#  Revealing mesocale structures of time-varying networks through non-negative tensor factorization

In this notebook we show how the method presented in [[1]](#1) can be applied to data about face-to-face proximity relations collected in a school.

The data were collected by the [SocioPatterns collaboration](http://www.sociopatterns.org) using wearable proximity sensors that sense the face-to-face proximity relations of individuals wearing them. 

A few libraries are required in order to run this notebook. The Python Pandas library is used for data loading and manipulation, the `sktensor` library is used to represent the 3-way tensors and the `ncp` script contains the algorithms for the non-negative tensor factorization.

In [1]:
%pylab inline 

import pandas as pd
import sktensor

Populating the interactive namespace from numpy and matplotlib


In [2]:
import warnings
warnings.simplefilter(action = "ignore", category = FutureWarning)

In [3]:
import ncp

In the following we load the expected structures (classes) that are used as a validation for the methodology.

The population of the school consisted of 231 children, organized in 10 classes, and 10 teachers.

In [4]:
classes = pd.read_csv("data/classes.csv", index_col=0, squeeze=True)
print(classes.size)
print(classes.unique() )

241
['cm1a' 'ce2b' 'cm2b' 'cm1b' 'ce1a' 'cm2a' 'teachers' 'cpb' 'ce1b' 'cpa'
 'ce2a']


The data collected through the SocioPatterns platorm is represented as triples $<t, i, j>$ where $i,j$ is a pair of nodes that were in proximity during the interval between time $t$ and $t+20$.

It represents 2 days of activity in a school. We selected only the hours when the kids were at school, for a total of 18 hours (two intervals of 9 hours per day concatenated as a single interval, thus removing the night).

In [None]:
data = pd.read_csv("data/school.csv.gz", compression="gzip")
data.head()

In [None]:
print( data.t.max() / 3600., "hours")

From the timeline that shows the sum of number of contacts for each 20 seconds interval, we see that there is a small interval with no activity between the two 9 hours interval, in order to show where one day ends and starts the other.

In [None]:
data.groupby(data.t).t.count().plot(linestyle='None', marker='.', figsize=(15,4));

In [None]:
NR_NODES = classes.index.unique().shape[0]
NR_INTERVALS = 150

For the purpose of this experiment, we divide the timeline in 150 different intervals.

In [None]:
data_binned = data.groupby((data.t / ((data.t.max()+1) / float(NR_INTERVALS))).astype(int))

In [None]:
def create_adj(g):
    return g.groupby(['i','j']).size()

school_adj_series = data_binned.apply(create_adj)
school_adj_series.head()

We transform the $<t, i, j>$ triples in a 3-way binary tensor.

In [None]:
triples = array([(i, j, t) for t, i, j in school_adj_series.keys()] + 
                [(j, i, t) for t, i, j in school_adj_series.keys()])
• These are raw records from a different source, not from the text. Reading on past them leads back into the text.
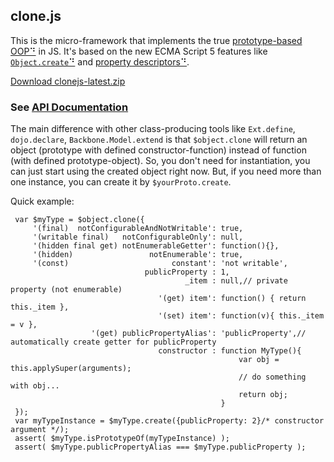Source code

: ## clone.js

This is the micro-framework that implements the true [prototype-based OOP⠙](http://en.wikipedia.org/wiki/Prototype-based_programming) in JS.
It's based on the new ECMA Script 5 features like [`Object.create`⠙](https://developer.mozilla.org/en-US/docs/JavaScript/Reference/Global_Objects/Object/create) and [property descriptors⠙](https://developer.mozilla.org/en-US/docs/JavaScript/Reference/Global_Objects/Object/defineProperty).

[Download clonejs-latest.zip](http://github.com/quadroid/clonejs/archive/master.zip)

### See [API Documentation](http://quadroid.github.com/clonejs/symbols/%24object.html)

The main difference with other class-producing tools like `Ext.define`, `dojo.declare`, `Backbone.Model.extend`
is that `$object.clone` will return an object (prototype with defined constructor-function) instead of function (with defined prototype-object). So, you don't need for instantiation, you can just start using the created object right now. But, if you need more than one instance, you can create it by `$yourProto.create`.

Quick example:

     var $myType = $object.clone({
         '(final)  notConfigurableAndNotWritable': true,
         '(writable final)   notConfigurableOnly': null,
         '(hidden final get) notEnumerableGetter': function(){},
         '(hidden)                 notEnumerable': true,
         '(const)                       constant': 'not writable',
                                  publicProperty : 1,
                                           _item : null,// private property (not enumerable)
                                     '(get) item': function() { return this._item },
                                     '(set) item': function(v){ this._item = v },
                      '(get) publicPropertyAlias': 'publicProperty',// automatically create getter for publicProperty
                                     constructor : function MyType(){
                                                       var obj = this.applySuper(arguments);
                                                       // do something with obj...
                                                       return obj;
                                                   }
     });
     var myTypeInstance = $myType.create({publicProperty: 2}/* constructor argument */);
     assert( $myType.isPrototypeOf(myTypeInstance) );
     assert( $myType.publicPropertyAlias === $myType.publicProperty );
X = sktensor.sptensor(tuple(triples.T), ones(len(triples)),
                      shape=(NR_NODES, NR_NODES, NR_INTERVALS))

The tensor is factorized using the alternating non-negative least squares algorithm with the block principal pivoting method, proposed in [[2]](#2).

In [None]:
np.random.seed(4)

X_approx_ks = ncp.nonnegative_tensor_factorization(X, 14, method='anls_bpp')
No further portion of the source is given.